WHAT TO WORK ON:
Copy every line of the entries that has the string "RSADP" in it.

SUPPLIED INFORMATION:

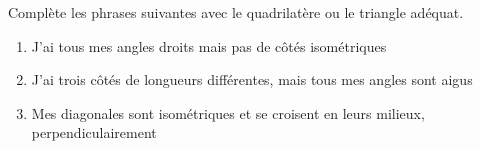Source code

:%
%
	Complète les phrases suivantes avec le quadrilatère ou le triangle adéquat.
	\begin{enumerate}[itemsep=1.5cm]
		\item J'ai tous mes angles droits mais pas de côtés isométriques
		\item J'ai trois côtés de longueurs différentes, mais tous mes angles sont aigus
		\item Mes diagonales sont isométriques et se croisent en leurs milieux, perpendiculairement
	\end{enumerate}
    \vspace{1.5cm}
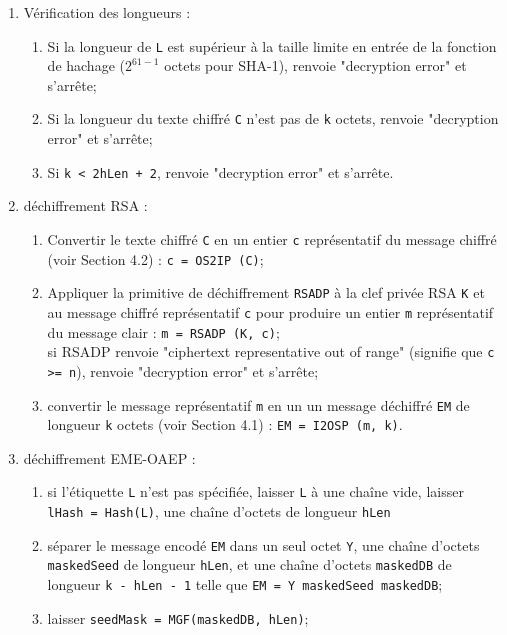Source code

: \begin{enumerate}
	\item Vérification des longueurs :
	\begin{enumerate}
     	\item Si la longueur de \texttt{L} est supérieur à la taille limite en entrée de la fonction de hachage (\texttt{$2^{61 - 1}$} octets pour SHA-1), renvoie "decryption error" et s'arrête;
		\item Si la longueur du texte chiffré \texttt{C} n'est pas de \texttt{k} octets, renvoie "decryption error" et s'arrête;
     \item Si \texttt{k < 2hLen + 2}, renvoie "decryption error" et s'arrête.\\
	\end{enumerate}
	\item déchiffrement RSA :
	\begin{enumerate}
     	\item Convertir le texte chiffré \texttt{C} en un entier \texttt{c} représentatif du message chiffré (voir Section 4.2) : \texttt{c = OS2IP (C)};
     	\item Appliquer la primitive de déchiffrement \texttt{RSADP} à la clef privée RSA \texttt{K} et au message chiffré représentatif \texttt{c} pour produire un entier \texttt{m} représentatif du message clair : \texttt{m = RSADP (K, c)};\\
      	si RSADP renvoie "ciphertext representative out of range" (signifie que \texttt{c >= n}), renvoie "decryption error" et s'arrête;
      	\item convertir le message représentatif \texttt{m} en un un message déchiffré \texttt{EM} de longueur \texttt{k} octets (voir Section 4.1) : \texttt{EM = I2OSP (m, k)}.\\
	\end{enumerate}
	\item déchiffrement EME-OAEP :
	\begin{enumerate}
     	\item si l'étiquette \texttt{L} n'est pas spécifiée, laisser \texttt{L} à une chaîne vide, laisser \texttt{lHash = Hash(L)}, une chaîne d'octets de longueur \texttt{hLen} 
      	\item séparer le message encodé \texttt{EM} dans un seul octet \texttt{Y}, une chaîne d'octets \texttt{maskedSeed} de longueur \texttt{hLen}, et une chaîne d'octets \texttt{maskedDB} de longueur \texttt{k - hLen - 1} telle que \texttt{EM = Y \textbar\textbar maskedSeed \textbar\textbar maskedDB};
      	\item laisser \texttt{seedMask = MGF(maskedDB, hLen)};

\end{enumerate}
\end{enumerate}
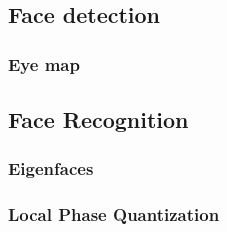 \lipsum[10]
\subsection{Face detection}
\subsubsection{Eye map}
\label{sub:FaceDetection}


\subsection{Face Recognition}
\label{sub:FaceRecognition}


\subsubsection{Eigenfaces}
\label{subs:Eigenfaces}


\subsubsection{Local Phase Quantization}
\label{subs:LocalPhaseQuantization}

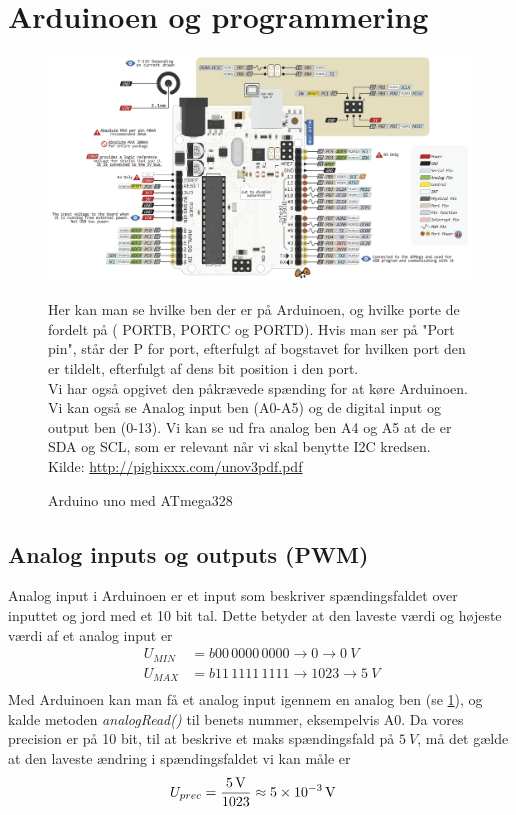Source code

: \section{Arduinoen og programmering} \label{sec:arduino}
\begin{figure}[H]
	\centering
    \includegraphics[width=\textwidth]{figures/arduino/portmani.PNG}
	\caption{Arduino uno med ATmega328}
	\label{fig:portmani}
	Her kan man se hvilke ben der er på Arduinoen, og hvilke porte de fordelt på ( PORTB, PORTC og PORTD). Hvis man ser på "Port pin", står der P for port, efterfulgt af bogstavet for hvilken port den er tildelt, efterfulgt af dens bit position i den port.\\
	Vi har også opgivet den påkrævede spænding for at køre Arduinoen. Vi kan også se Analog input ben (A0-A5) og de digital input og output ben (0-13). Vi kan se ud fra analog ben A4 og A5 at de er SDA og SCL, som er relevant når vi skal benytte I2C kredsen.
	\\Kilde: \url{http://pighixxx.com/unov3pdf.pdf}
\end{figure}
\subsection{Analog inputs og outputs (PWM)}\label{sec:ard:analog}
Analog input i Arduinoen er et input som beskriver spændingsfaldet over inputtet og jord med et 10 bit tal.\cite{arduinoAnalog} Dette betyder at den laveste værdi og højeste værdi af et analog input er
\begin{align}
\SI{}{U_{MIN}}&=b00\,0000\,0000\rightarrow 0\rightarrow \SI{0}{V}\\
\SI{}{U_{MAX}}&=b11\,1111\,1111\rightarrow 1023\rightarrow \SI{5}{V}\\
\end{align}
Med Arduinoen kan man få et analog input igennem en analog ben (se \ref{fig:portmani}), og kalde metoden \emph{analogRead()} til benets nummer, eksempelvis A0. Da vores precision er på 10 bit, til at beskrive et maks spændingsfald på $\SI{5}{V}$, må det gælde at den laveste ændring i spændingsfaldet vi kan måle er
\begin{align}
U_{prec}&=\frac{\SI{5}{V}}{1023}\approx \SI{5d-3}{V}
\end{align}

--

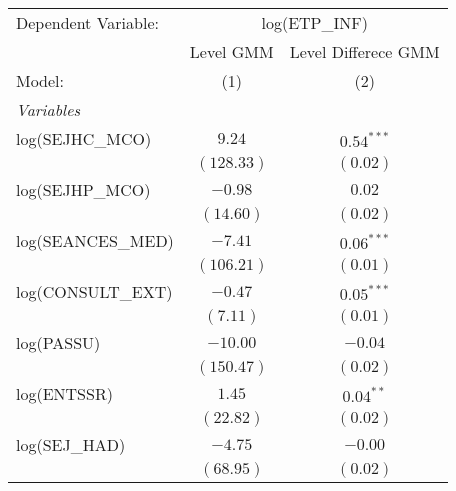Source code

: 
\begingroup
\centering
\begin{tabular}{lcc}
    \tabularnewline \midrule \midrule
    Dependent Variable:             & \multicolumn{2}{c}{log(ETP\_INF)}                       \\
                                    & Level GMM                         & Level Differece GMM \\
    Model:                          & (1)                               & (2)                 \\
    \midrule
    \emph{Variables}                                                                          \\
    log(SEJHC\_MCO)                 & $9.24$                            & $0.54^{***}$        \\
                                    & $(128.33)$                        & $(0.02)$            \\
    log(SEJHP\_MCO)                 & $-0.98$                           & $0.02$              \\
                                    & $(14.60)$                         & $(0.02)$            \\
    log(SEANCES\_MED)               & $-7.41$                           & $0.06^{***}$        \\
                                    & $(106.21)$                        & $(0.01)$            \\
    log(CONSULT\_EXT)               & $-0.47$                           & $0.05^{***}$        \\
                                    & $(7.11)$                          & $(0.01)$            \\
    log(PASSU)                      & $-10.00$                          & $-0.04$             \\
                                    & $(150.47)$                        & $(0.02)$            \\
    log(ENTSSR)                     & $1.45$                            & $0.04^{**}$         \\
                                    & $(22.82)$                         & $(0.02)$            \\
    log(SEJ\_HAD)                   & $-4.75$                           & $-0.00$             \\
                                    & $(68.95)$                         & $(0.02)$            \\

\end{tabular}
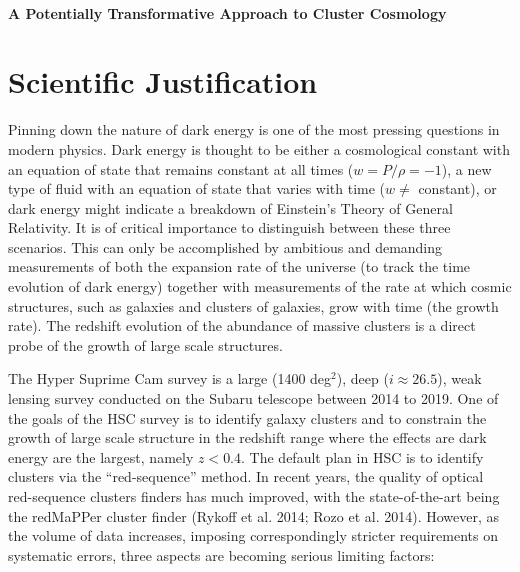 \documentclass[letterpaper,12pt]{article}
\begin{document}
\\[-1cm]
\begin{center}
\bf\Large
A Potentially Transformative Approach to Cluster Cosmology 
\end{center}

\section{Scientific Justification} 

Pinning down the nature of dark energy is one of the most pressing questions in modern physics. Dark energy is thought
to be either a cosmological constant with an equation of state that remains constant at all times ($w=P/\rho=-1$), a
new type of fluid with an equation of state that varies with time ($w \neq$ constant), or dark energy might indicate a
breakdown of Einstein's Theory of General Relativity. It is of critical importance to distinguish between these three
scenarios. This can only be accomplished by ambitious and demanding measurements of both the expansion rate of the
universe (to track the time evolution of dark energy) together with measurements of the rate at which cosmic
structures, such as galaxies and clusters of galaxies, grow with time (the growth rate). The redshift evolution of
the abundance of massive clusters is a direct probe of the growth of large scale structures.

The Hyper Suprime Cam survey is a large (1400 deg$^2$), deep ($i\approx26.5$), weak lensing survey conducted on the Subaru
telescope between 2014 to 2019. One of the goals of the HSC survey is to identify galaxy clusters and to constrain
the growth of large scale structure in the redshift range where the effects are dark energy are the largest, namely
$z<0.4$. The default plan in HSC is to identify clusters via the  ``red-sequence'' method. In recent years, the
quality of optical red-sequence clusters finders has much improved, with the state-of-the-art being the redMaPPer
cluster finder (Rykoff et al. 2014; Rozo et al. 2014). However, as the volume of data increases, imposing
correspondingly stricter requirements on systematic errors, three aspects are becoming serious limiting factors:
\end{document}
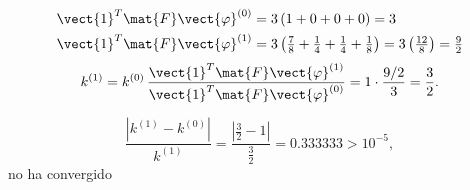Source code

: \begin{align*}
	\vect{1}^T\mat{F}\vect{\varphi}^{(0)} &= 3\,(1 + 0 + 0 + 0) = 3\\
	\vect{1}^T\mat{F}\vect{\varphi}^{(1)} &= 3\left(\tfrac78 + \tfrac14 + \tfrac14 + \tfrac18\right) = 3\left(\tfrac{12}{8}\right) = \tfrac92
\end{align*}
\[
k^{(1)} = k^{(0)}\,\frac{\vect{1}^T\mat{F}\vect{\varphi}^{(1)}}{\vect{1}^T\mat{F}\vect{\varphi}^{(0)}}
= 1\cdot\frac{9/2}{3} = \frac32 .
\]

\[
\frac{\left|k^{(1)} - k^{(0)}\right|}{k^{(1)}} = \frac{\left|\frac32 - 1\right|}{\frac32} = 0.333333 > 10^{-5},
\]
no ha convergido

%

OUTPUT:
     	\item Appliquer la primitive de déchiffrement \texttt{RSADP} à la clef privée RSA \texttt{K} et au message chiffré représentatif \texttt{c} pour produire un entier \texttt{m} représentatif du message clair : \texttt{m = RSADP (K, c)};\\
      	si RSADP renvoie "ciphertext representative out of range" (signifie que \texttt{c >= n}), renvoie "decryption error" et s'arrête;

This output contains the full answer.